[Activity] Report each line from the listing that the string "demo" appears in.

*** Data extract ***

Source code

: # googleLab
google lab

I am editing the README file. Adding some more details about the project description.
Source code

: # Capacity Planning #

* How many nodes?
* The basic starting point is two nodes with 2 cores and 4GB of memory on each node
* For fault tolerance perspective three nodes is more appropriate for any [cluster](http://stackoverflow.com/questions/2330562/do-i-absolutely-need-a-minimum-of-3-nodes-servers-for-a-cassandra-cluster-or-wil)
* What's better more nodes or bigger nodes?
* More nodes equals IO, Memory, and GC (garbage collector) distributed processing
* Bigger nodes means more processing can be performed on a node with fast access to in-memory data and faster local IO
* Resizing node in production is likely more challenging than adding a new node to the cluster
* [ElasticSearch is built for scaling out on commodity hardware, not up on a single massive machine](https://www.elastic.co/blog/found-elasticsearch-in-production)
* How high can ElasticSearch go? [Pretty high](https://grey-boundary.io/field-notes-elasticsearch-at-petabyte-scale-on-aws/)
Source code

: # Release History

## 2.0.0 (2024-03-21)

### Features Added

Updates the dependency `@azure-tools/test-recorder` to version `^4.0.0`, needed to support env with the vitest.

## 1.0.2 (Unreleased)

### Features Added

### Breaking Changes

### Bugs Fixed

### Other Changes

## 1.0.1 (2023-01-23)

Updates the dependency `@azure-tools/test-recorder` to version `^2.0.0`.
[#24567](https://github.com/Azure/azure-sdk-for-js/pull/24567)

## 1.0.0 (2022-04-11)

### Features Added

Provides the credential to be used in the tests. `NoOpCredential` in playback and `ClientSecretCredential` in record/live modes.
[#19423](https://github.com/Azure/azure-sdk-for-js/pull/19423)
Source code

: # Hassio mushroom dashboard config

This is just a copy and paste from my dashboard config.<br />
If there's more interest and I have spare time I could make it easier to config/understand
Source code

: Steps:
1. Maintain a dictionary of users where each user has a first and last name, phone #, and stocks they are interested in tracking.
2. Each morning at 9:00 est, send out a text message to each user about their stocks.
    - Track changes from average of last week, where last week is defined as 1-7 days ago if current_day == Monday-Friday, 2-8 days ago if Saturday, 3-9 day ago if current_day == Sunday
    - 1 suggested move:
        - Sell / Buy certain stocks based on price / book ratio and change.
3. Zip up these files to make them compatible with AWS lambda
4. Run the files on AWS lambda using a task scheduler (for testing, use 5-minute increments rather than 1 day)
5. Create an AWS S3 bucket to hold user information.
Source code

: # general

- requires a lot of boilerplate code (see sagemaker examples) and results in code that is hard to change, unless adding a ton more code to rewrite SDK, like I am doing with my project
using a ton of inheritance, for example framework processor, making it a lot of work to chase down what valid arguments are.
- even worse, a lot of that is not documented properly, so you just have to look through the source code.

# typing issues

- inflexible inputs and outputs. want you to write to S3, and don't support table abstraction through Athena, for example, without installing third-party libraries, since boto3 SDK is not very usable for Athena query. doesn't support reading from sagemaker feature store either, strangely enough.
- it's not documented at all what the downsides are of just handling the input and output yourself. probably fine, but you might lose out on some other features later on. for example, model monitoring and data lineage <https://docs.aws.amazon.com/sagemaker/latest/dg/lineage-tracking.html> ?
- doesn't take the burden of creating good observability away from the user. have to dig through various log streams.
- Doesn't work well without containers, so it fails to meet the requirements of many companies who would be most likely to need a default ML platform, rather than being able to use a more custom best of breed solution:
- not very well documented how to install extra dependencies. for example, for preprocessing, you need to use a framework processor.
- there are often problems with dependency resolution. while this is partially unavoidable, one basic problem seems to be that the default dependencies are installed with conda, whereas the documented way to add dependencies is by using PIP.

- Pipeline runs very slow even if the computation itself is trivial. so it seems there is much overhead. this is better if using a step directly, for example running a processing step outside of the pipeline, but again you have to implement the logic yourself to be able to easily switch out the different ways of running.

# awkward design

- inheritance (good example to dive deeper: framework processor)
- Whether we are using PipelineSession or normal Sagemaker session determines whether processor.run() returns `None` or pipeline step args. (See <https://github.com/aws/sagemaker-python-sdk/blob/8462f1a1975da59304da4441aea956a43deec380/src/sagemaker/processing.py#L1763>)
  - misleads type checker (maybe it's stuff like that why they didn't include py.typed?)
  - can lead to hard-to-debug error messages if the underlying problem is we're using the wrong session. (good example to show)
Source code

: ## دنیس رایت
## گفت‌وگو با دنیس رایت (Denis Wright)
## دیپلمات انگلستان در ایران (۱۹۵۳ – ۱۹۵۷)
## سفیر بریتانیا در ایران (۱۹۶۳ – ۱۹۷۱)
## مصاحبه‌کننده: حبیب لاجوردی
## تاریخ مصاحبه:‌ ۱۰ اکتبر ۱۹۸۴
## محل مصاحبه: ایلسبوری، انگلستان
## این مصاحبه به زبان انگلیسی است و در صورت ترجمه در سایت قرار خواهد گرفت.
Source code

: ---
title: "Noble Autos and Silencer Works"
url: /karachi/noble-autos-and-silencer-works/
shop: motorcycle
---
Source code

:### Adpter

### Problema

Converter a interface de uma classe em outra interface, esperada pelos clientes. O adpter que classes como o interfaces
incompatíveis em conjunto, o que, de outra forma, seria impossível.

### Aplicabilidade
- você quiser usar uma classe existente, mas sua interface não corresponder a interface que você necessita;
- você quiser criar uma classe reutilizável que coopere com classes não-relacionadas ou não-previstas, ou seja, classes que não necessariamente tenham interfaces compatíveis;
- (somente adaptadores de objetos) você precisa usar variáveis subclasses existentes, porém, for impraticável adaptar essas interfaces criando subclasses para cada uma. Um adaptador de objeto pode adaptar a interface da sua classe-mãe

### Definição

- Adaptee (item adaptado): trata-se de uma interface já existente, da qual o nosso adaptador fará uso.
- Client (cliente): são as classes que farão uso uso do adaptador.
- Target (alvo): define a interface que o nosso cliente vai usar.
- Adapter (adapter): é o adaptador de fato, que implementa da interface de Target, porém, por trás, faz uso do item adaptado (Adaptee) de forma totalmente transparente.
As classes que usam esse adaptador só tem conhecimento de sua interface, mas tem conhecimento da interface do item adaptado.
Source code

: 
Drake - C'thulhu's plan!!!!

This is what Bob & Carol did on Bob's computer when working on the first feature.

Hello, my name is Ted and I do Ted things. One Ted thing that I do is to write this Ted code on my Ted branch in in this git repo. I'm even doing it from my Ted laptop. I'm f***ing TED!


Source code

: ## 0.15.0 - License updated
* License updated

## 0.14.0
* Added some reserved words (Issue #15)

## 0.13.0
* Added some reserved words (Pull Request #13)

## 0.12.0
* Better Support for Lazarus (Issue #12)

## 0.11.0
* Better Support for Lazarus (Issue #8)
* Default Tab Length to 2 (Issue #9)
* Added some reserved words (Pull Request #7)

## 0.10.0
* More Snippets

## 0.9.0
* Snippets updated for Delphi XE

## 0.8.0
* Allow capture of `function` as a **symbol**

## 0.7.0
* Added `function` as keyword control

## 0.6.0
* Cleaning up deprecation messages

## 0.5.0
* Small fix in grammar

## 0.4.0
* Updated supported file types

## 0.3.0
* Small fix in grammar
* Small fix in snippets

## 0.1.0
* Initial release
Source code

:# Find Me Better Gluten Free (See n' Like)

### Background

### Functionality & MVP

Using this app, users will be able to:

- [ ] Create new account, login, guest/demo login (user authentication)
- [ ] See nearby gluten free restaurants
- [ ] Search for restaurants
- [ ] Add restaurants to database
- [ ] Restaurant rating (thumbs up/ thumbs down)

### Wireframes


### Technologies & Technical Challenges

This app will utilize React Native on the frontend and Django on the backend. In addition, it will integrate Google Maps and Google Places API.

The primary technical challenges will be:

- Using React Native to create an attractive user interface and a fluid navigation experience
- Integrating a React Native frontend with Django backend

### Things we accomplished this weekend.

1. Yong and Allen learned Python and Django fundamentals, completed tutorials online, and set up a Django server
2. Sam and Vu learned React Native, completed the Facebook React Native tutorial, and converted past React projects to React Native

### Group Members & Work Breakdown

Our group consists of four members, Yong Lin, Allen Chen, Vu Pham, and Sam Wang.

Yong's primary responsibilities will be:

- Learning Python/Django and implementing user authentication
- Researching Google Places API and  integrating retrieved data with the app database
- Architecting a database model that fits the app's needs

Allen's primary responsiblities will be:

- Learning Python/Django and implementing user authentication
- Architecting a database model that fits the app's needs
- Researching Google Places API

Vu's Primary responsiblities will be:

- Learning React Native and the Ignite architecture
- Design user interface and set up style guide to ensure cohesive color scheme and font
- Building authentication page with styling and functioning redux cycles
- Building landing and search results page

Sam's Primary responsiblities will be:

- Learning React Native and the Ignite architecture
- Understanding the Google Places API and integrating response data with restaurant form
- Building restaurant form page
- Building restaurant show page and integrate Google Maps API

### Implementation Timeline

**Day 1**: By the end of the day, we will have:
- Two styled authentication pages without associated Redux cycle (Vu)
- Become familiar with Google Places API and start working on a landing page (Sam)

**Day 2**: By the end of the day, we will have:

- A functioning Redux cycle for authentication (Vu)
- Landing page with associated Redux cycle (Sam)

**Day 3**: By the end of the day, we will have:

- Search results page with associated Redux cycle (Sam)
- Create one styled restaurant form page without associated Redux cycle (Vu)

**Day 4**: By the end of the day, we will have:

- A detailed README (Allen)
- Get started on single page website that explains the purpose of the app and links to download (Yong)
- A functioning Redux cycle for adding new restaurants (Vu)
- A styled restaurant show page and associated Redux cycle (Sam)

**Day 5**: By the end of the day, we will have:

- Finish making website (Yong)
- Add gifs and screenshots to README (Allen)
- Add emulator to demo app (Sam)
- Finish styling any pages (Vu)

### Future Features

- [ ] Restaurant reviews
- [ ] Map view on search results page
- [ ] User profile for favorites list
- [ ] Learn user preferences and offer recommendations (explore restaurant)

*** End of Data extract ***

[Completed exercise]
- [ ] Create new account, login, guest/demo login (user authentication)
- Add emulator to demo app (Sam)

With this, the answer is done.